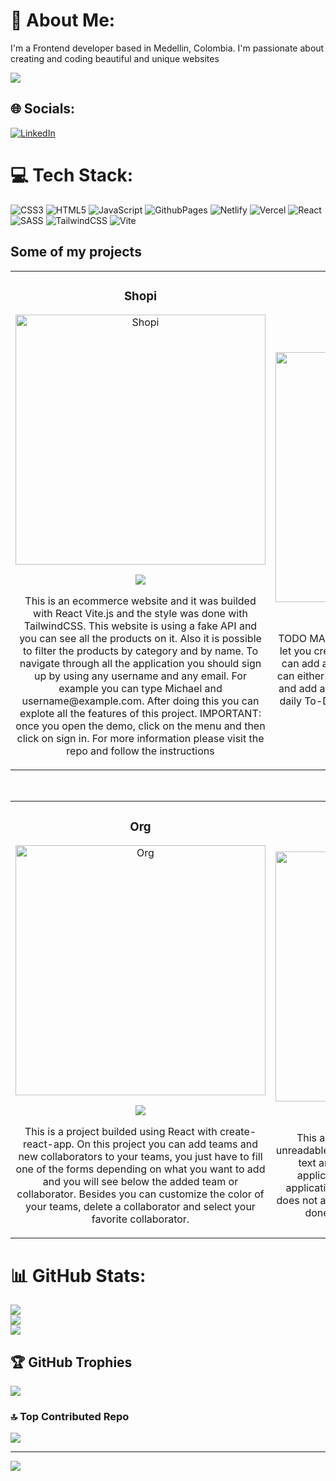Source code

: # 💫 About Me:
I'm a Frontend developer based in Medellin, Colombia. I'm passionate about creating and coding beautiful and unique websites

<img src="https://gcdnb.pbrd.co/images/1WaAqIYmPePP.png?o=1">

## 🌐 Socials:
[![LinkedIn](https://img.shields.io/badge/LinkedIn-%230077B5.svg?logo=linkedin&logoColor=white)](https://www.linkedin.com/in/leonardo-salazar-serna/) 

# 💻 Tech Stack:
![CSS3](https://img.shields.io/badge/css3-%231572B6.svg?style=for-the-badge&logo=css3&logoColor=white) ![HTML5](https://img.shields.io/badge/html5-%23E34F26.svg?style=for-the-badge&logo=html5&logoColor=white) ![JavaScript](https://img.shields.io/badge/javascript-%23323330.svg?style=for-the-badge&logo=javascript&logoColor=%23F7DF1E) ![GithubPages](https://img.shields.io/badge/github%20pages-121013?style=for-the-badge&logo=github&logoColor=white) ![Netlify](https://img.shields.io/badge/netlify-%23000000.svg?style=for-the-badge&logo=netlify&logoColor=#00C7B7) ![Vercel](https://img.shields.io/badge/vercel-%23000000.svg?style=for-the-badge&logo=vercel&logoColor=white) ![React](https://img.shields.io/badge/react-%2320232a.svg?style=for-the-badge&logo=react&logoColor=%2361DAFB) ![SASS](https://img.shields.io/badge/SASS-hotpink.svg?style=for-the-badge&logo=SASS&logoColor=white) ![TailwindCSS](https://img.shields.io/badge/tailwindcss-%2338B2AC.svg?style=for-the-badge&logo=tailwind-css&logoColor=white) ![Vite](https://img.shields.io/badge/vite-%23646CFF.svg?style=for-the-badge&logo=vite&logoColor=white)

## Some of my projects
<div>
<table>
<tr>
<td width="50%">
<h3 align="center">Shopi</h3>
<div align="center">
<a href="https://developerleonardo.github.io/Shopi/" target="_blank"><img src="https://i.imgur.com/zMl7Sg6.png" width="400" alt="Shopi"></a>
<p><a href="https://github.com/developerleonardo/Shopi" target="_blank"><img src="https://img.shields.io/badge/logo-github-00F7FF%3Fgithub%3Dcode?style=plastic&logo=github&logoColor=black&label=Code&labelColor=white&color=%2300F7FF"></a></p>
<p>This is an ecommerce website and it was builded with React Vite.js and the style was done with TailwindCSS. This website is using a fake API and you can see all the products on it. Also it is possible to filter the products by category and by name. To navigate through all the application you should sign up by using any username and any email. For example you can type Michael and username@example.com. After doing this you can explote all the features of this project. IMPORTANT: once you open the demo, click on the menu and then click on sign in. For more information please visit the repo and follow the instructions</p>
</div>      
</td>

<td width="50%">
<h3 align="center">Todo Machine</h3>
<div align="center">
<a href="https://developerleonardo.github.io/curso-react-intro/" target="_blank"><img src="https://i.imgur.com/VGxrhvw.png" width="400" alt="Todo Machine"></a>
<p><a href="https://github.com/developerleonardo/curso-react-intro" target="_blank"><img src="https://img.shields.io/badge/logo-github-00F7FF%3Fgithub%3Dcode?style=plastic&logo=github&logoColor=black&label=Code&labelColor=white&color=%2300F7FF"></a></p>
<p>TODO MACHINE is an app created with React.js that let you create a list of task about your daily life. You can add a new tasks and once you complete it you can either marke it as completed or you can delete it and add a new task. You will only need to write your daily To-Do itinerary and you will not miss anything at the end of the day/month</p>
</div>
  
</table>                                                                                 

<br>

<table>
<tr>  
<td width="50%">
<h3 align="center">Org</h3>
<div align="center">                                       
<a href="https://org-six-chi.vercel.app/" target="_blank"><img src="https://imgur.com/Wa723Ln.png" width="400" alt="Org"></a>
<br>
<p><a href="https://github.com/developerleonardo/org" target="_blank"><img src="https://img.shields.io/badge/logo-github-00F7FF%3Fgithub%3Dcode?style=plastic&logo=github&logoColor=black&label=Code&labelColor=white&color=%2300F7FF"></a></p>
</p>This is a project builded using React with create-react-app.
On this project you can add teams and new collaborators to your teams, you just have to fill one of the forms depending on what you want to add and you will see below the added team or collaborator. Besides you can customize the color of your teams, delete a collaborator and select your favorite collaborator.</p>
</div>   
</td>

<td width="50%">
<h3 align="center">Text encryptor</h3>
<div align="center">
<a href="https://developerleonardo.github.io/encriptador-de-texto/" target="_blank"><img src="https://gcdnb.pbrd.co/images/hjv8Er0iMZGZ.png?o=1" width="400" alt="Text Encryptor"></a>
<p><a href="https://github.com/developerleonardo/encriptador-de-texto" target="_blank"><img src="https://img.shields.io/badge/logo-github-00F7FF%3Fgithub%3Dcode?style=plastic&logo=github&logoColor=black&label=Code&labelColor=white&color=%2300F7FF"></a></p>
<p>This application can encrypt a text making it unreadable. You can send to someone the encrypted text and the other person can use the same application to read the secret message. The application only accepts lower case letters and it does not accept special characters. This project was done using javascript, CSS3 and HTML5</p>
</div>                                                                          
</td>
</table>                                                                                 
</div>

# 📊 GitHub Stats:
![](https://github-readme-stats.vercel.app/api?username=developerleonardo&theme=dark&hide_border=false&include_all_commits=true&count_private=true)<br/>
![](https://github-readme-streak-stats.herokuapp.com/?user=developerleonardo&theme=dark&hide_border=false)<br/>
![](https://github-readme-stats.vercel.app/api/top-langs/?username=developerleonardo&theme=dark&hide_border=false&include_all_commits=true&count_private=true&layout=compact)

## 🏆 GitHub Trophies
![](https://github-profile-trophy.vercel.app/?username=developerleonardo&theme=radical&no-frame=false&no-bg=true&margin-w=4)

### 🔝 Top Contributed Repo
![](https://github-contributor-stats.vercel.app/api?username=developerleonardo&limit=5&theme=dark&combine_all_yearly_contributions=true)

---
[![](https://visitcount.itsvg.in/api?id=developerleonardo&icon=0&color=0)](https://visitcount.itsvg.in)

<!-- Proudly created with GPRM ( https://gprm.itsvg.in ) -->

...

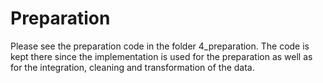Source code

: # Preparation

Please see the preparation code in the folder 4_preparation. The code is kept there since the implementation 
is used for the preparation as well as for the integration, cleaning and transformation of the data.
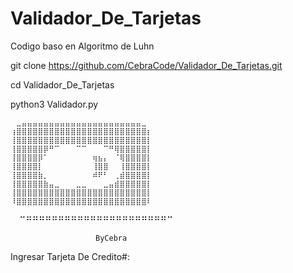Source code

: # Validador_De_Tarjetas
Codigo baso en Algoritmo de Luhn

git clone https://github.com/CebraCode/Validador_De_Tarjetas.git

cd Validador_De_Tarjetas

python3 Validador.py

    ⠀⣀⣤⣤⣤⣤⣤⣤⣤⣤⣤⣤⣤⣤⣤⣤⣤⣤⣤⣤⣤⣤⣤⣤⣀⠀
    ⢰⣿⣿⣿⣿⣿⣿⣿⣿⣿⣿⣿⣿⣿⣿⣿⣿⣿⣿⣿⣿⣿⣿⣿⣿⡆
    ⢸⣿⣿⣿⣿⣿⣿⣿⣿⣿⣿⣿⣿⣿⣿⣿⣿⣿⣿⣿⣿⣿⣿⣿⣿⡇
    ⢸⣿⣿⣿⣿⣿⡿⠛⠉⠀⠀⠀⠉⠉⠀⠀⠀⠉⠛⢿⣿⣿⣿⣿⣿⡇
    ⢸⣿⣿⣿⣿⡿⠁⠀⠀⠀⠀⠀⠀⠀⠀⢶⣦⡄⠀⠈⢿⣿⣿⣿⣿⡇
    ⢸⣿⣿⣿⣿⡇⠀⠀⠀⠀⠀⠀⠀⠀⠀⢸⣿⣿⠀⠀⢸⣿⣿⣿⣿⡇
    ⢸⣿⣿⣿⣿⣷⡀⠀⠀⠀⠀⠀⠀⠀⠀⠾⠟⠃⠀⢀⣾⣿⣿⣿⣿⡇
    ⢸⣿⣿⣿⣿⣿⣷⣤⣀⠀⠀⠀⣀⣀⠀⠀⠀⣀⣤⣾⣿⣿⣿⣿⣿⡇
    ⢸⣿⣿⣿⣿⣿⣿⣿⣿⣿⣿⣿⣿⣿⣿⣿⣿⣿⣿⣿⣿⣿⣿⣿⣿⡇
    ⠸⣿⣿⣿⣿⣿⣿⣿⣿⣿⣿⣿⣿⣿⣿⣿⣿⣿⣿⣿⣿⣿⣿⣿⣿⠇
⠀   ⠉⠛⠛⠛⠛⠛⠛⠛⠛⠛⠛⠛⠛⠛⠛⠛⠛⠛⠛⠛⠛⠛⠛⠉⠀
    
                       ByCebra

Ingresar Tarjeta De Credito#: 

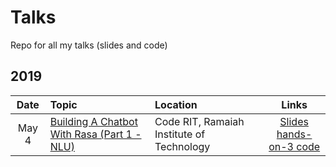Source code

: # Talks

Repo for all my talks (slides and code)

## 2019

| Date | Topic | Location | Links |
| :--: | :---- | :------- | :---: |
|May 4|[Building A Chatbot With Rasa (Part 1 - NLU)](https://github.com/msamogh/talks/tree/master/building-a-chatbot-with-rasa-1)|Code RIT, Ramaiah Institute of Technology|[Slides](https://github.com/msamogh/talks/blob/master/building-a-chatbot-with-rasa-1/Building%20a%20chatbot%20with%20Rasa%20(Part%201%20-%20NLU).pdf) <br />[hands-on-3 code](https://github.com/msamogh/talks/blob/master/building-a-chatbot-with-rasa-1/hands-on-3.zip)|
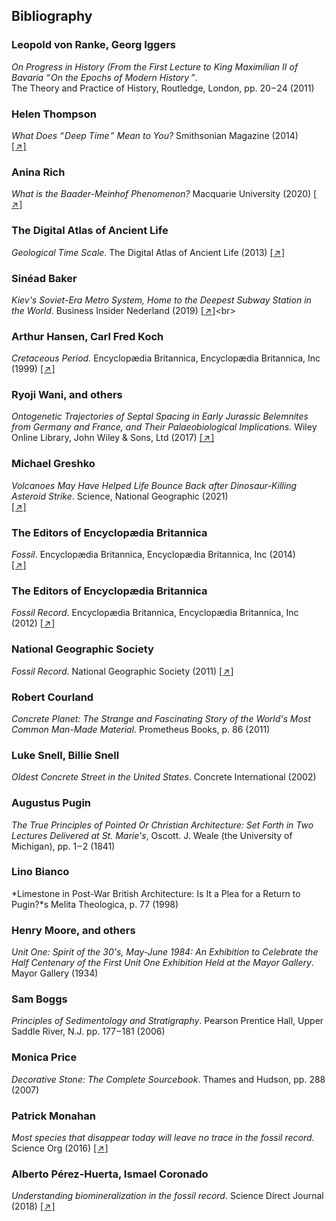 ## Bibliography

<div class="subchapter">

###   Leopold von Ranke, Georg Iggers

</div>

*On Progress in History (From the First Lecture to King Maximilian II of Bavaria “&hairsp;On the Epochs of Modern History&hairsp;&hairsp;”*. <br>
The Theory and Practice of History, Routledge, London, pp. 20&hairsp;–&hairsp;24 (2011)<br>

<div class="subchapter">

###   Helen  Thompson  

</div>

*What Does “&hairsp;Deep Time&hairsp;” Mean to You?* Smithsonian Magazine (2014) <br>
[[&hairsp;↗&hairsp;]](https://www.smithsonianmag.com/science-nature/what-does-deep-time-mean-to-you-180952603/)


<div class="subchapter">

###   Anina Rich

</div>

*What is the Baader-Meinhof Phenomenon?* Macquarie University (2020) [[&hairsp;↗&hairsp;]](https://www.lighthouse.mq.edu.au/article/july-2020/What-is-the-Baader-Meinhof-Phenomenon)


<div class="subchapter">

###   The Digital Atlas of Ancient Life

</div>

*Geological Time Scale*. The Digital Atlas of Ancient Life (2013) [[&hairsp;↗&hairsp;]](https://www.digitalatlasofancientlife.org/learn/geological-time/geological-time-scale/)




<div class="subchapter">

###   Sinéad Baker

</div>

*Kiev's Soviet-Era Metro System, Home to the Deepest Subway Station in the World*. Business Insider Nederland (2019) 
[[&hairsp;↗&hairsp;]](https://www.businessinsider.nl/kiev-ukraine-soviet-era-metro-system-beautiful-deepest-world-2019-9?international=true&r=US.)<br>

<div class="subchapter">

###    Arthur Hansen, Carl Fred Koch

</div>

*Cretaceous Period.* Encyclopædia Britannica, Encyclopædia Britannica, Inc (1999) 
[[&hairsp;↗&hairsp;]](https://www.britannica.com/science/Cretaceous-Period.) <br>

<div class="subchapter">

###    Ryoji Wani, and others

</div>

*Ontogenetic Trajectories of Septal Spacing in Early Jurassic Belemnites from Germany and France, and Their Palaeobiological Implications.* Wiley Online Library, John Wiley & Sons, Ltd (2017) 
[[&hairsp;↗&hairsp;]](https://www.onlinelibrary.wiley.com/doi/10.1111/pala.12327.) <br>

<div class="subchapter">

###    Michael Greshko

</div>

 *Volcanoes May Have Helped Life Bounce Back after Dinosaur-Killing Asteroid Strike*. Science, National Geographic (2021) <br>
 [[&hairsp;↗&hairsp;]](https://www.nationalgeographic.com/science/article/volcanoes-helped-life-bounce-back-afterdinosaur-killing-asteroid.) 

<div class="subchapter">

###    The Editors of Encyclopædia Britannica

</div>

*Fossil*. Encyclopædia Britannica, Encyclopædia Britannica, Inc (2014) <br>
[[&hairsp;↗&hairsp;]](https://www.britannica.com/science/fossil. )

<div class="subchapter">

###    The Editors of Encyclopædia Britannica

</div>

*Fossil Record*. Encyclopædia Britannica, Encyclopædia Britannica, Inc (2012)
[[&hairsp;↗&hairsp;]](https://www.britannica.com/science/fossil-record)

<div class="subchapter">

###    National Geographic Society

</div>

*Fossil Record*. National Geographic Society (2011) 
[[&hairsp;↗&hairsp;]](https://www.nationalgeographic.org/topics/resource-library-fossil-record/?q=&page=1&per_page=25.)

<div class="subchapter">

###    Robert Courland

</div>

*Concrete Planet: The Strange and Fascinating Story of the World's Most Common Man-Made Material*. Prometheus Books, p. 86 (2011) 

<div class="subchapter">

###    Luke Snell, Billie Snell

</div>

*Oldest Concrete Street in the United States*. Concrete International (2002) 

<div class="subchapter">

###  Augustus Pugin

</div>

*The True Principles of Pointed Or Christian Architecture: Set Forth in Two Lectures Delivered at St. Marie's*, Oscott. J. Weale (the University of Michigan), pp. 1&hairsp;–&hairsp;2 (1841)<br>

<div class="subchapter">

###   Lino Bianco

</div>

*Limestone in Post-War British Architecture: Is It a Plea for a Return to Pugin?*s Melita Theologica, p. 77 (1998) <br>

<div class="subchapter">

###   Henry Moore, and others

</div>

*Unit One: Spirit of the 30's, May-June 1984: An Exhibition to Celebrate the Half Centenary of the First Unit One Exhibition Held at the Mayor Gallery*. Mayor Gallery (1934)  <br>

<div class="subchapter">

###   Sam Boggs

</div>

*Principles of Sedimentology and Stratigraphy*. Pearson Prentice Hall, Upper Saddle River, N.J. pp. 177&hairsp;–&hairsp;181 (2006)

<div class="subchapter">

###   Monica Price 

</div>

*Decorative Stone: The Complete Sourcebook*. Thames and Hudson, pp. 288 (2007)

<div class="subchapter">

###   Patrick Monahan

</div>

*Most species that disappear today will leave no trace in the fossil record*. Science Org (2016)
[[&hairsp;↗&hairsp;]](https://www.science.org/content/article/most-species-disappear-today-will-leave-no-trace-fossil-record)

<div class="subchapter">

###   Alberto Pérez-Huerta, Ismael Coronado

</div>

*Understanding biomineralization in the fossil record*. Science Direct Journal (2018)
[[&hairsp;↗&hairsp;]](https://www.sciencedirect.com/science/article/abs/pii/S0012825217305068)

REQUIRED ACTION
Could you restate word for word the lines above, from the one that contains "### 🔝 Top Contributed Repo" through the one that contains "<!-- Proudly created", and no others?

EXPECTED ANSWER
### 🔝 Top Contributed Repo
![](https://github-contributor-stats.vercel.app/api?username=developerleonardo&limit=5&theme=dark&combine_all_yearly_contributions=true)

---
[![](https://visitcount.itsvg.in/api?id=developerleonardo&icon=0&color=0)](https://visitcount.itsvg.in)

<!-- Proudly created with GPRM ( https://gprm.itsvg.in ) -->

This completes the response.